Tennis : Libre après huit mois de prison, Boris Becker avoue “coupable”

Son séjour en prison a été pour Boris Becker une expérience “douloureuse”, au cours de laquelle il a dit craindre pour sa vie. L’ancien n°1 mondial de tennis a admis mardi qu’il était “coupable” de la fraude financière qui l’a conduit derrière les barreaux.

“J’ai appris une dure leçon. Une leçon très chère. Très douloureuse”, a déclaré la star allemande, triple vainqueur de Wimbledon, à la chaîne de télévision Sat.1. Il s’agissait de sa première interview depuis sa libération la semaine dernière après huit mois au Royaume-Uni. retenue.

“En prison tu n’es personne”

“Bien sûr que j’étais coupable”, a admis le sextuple vainqueur du Grand Chelem. Lors de son procès, il a cependant plaidé la naïveté ou l’erreur de jugement. Le tribunal avait sévèrement critiqué son absence d’acte de contrition.

Fondant à plusieurs reprises en larmes, l’ancien champion a raconté en détail son quotidien en prison, fait de “faim” et de “danger extrême”, et de “cours d’anglais et de maths” donnés à ses codétenus. “En prison, tu n’es personne. Tu n’es qu’un numéro. Le mien était A2923EV”, a-t-il ajouté. L’ex-joueur de tennis a également confié qu’il avait craint pour sa vie à plusieurs reprises, notamment lorsqu’un codétenu avait menacé de le tuer, avant que “d’autres détenus” n’interviennent.

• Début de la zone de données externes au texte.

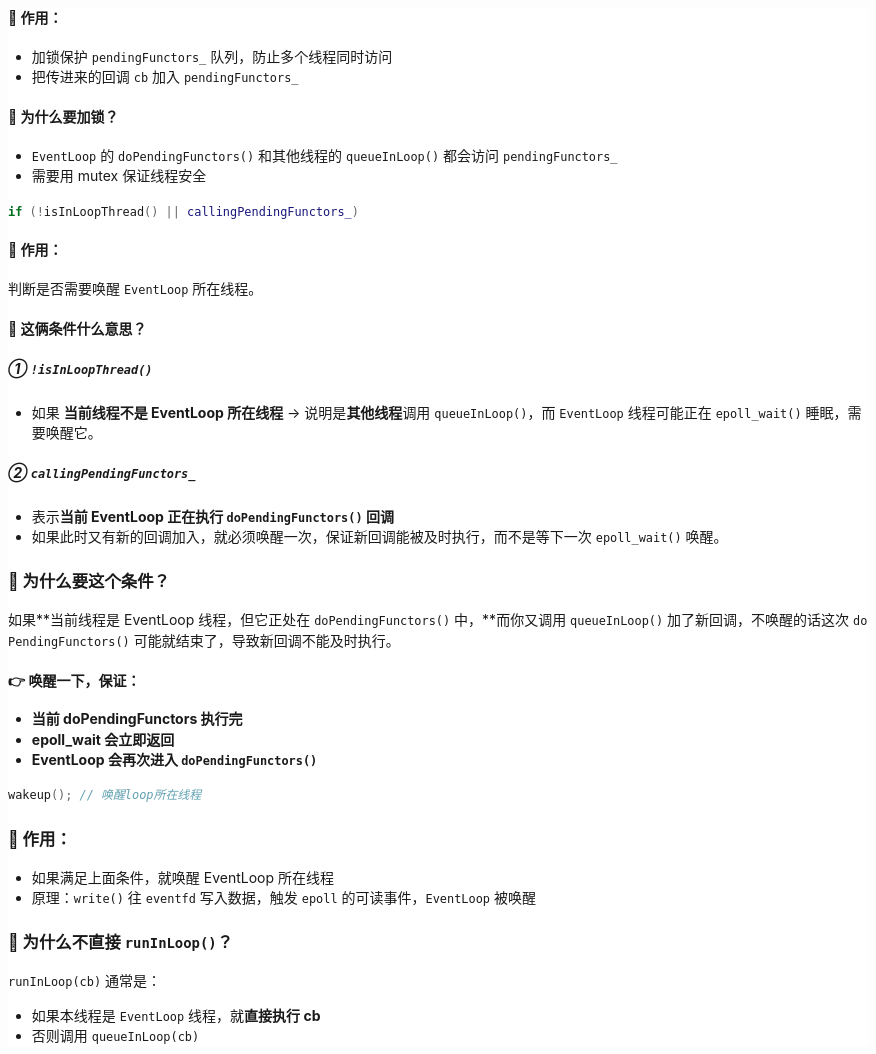 #### 📌 作用：

* 加锁保护 `pendingFunctors_` 队列，防止多个线程同时访问
* 把传进来的回调 `cb` 加入 `pendingFunctors_`

#### 📌 为什么要加锁？

* `EventLoop` 的 `doPendingFunctors()` 和其他线程的 `queueInLoop()` 都会访问 `pendingFunctors_`
* 需要用 mutex 保证线程安全


```cpp
if (!isInLoopThread() || callingPendingFunctors_) 
```

#### 📌 作用：

判断是否需要唤醒 `EventLoop` 所在线程。

#### 📌 这俩条件什么意思？

##### ① `!isInLoopThread()`

* 如果 **当前线程不是 EventLoop 所在线程**
  → 说明是**其他线程**调用 `queueInLoop()`，而 `EventLoop` 线程可能正在 `epoll_wait()` 睡眠，需要唤醒它。

##### ② `callingPendingFunctors_`

* 表示**当前 EventLoop 正在执行 `doPendingFunctors()` 回调**
* 如果此时又有新的回调加入，就必须唤醒一次，保证新回调能被及时执行，而不是等下一次 `epoll_wait()` 唤醒。

### 📌 为什么要这个条件？

如果\*\*当前线程是 EventLoop 线程，但它正处在 `doPendingFunctors()` 中，\*\*而你又调用 `queueInLoop()` 加了新回调，不唤醒的话这次 `doPendingFunctors()` 可能就结束了，导致新回调不能及时执行。

#### 👉 唤醒一下，保证：

* **当前 doPendingFunctors 执行完**
* **epoll\_wait 会立即返回**
* **EventLoop 会再次进入 `doPendingFunctors()`**

```cpp
wakeup(); // 唤醒loop所在线程
```

### 📌 作用：

* 如果满足上面条件，就唤醒 EventLoop 所在线程
* 原理：`write()` 往 `eventfd` 写入数据，触发 `epoll` 的可读事件，`EventLoop` 被唤醒


### 📌 为什么不直接 `runInLoop()`？

`runInLoop(cb)` 通常是：

* 如果本线程是 `EventLoop` 线程，就**直接执行 cb**
* 否则调用 `queueInLoop(cb)`
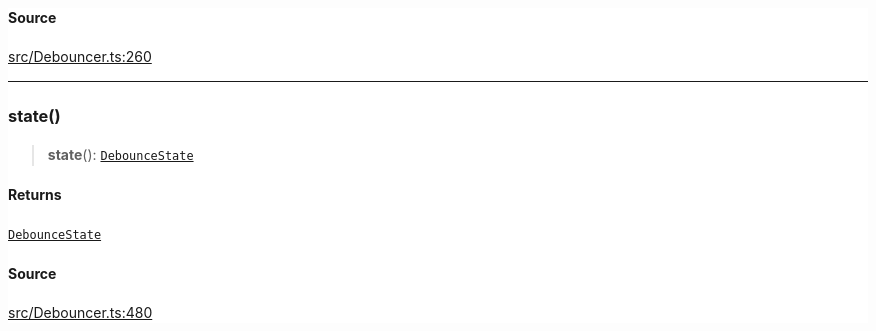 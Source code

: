 #### Source

[src/Debouncer.ts:260](https://github.com/CaioOliveira793/debouncer-utils/blob/0e92308b2a5ad95ff3e77bc26245f15699f57079/src/Debouncer.ts#L260)

***

### state()

> **state**(): [`DebounceState`](../type-aliases/DebounceState.md)

#### Returns

[`DebounceState`](../type-aliases/DebounceState.md)

#### Source

[src/Debouncer.ts:480](https://github.com/CaioOliveira793/debouncer-utils/blob/0e92308b2a5ad95ff3e77bc26245f15699f57079/src/Debouncer.ts#L480)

L’ancien champion de tennis de 55 ans a été libéré le 15 décembre après avoir purgé une peine de prison pour des délits financiers, principalement des faillites frauduleuses. Il retourna aussitôt en Allemagne. “La prison a été une bonne chose pour moi. On a le temps de beaucoup réfléchir (…) Toutes ces années, j’ai fait beaucoup d’erreurs, j’ai eu de mauvais amis, je ne me suis pas assez bien organisé”, a-t-il m’a dit.

Bientôt à Miami ou Dubaï ?

Boris Becker, qui vivait au Royaume-Uni depuis 2012, a été reconnu coupable en avril d’avoir dissimulé ou transféré illégalement des centaines de milliers d’euros et de livres pour éviter de payer ses dettes après avoir été déclaré en faillite. Il avait été condamné à deux ans et demi de prison par un tribunal de Londres, mais n’avait purgé que huit mois. L’ex-athlète n’a cependant pas l’intention de rester en Allemagne : “Peut-être Miami”, a-t-il évoqué, qui affirmait également être “un grand fan de Dubaï”.

Cette interview n’est que la première étape du retour médiatique de l’ancien champion, qui devrait être le héros d’un documentaire présenté hors compétition à la prochaine Berlinale, le festival international du film de Berlin. Le synopsis de ce film, réalisé par le cinéaste britannique oscarisé Alex Gibney, promet de raconter l’histoire d’un “jeune talent qui a conquis Wimbledon et, après avoir mis le feu à un pays, est tombé avec une égale grandeur”.